How way leads on to way…

Plants must be aware of the dynamic visual environment around them in order to survive. They need to know the direction, amount, duration, and color of light to do so. ….Plants don’t have a nervous system that translates light signals into pictures. Instead, they translate light signals into different cues for growth. Plants don’t have eyes, just as we don’t have leaves.
But we can both detect light.

The book’s approach is to examine how plants sense their environment, through chapters like What a Plant Sees, What a Plant Feels, How a Plant Knows Where It Is, What a Plant Remembers. For each sense, the approach is to look at the human equivalent – say, sight – and break it down to its fundamental quality – sensing light – while pointing out key differences between the human version and the plant version – plants don’t have brains to interpret light signals into pictures – and presenting experimental evidence and theories for ecological significance of the sense.
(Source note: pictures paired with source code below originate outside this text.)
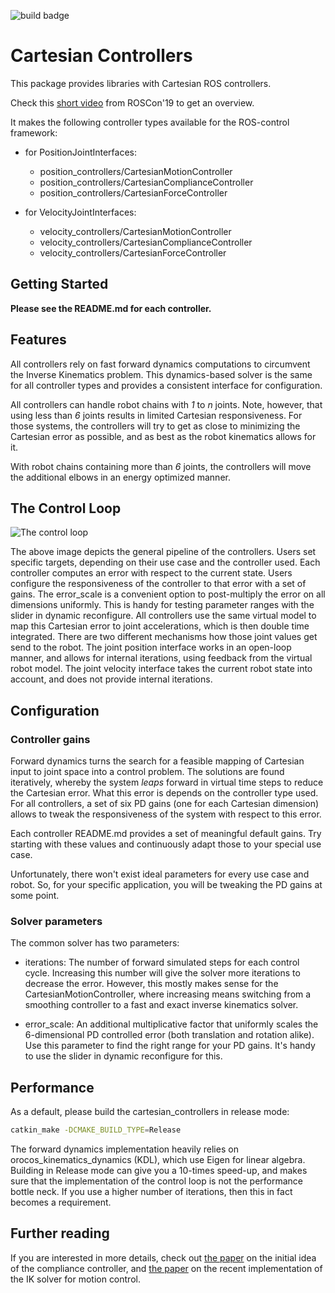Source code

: ![build badge](https://github.com/fzi-forschungszentrum-informatik/cartesian_controllers/actions/workflows/industrial_ci_action.yml/badge.svg)

# Cartesian Controllers
This package provides libraries with Cartesian ROS controllers.

Check this [short video][roscon19] from ROSCon'19 to get an overview.

It makes the following controller types available for the ROS-control framework:
* for PositionJointInterfaces:
    - position_controllers/CartesianMotionController
    - position_controllers/CartesianComplianceController
    - position_controllers/CartesianForceController

* for VelocityJointInterfaces:
    - velocity_controllers/CartesianMotionController
    - velocity_controllers/CartesianComplianceController
    - velocity_controllers/CartesianForceController

## Getting Started
**Please see the README.md for each controller.**

## Features
All controllers rely on fast forward dynamics computations to circumvent the Inverse Kinematics problem.
This dynamics-based solver is the same for all controller types and provides a consistent interface for configuration.

All controllers can handle robot chains with *1* to *n* joints.
Note, however, that using less than *6* joints results in limited Cartesian responsiveness.
For those systems, the controllers will try to get as close to minimizing the
Cartesian error as possible, and as best as the robot kinematics allows for it.

With robot chains containing more than *6* joints, the controllers will move
the additional elbows in an energy optimized manner.

## The Control Loop
![The control loop][control_loop]

The above image depicts the general pipeline of the controllers.
Users set specific targets, depending on their use case and the controller used.
Each controller computes an error with respect to the current state.
Users configure the responsiveness of the controller to that error with a set of gains.
The error_scale is a convenient option to post-multiply the error on all dimensions uniformly.
This is handy for testing parameter ranges with the slider in dynamic reconfigure.
All controllers use the same virtual model to map this Cartesian error to joint accelerations, which is then double time integrated.
There are two different mechanisms how those joint values get send to the robot.
The joint position interface works in an open-loop manner, and allows for internal iterations, using feedback from the virtual robot model.
The joint velocity interface takes the current robot state into account, and does not provide internal iterations.

[control_loop]: etc/Control_Loop.png "The common control loop"

## Configuration
### Controller gains
Forward dynamics turns the search for a feasible mapping of Cartesian input to joint space into a control problem.
The solutions are found iteratively, whereby the system *leaps* forward in virtual time steps to reduce the Cartesian error.
What this error is depends on the controller type used.
For all controllers, a set of six PD gains (one for each Cartesian dimension)
allows to tweak the responsiveness of the system with respect to this error.

Each controller README.md provides a set of meaningful default gains.
Try starting with these values and continuously adapt those to your special use case.

Unfortunately, there won't exist ideal parameters for every use case and robot.
So, for your specific application, you will be tweaking the PD gains at some point.

### Solver parameters
The common solver has two parameters:
* iterations: The number of forward simulated steps for each control cycle.
  Increasing this number will give the solver more iterations to decrease the
  error. However, this mostly makes sense for the CartesianMotionController,
  where increasing means switching from a smoothing controller to a fast and
  exact inverse kinematics solver.

* error_scale: An additional multiplicative factor that uniformly scales the
  6-dimensional PD controlled error (both translation and rotation alike).
  Use this parameter to find the right range
  for your PD gains. It's handy to use the slider in dynamic reconfigure for this.

## Performance
As a default, please build the cartesian_controllers in release mode:

```bash
catkin_make -DCMAKE_BUILD_TYPE=Release
```
The forward dynamics implementation heavily relies on
orocos_kinematics_dynamics (KDL), which use Eigen for linear algebra.
Building in Release mode can give you a 10-times speed-up, and makes sure that
the implementation of the control loop is not the performance bottle neck.
If you use a higher number of iterations,
then this in fact becomes a requirement.

## Further reading
If you are interested in more details, check out [the paper][paper1] on the initial idea of the compliance controller,
and [the paper][paper2] on the recent implementation of the IK solver for motion control.

[paper1]: https://ieeexplore.ieee.org/document/8206325 "Forward Dynamics Compliance Control (FDCC)"
[paper2]: https://arxiv.org/pdf/1908.06252.pdf "Inverse Kinematics with Forward Dynamics for Sampled Motion Tracking"
[roscon19]: https://vimeo.com/378682968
There’s a fair amount of technical detail for a general readership book. The basics of electrochemical conduction, for example, and the regulation of water through ion transport to cause movement; gene expression and epigenetics; receptors and phytochromes. The experiments that revealed various processes and qualities are described in detail. I have to admit, I was surprised that Darwin was such a plant buff, proving that plants sense light in the tips of shoots. One of the most ingenious experiments was by Thomas Andrew Knight, a 19th century gentleman (rather than a scientist) who concocted a kind of water wheel to create centrifugal force to understand the role of gravity in plant growth, the International Space Shuttle being a couple of centuries in the future.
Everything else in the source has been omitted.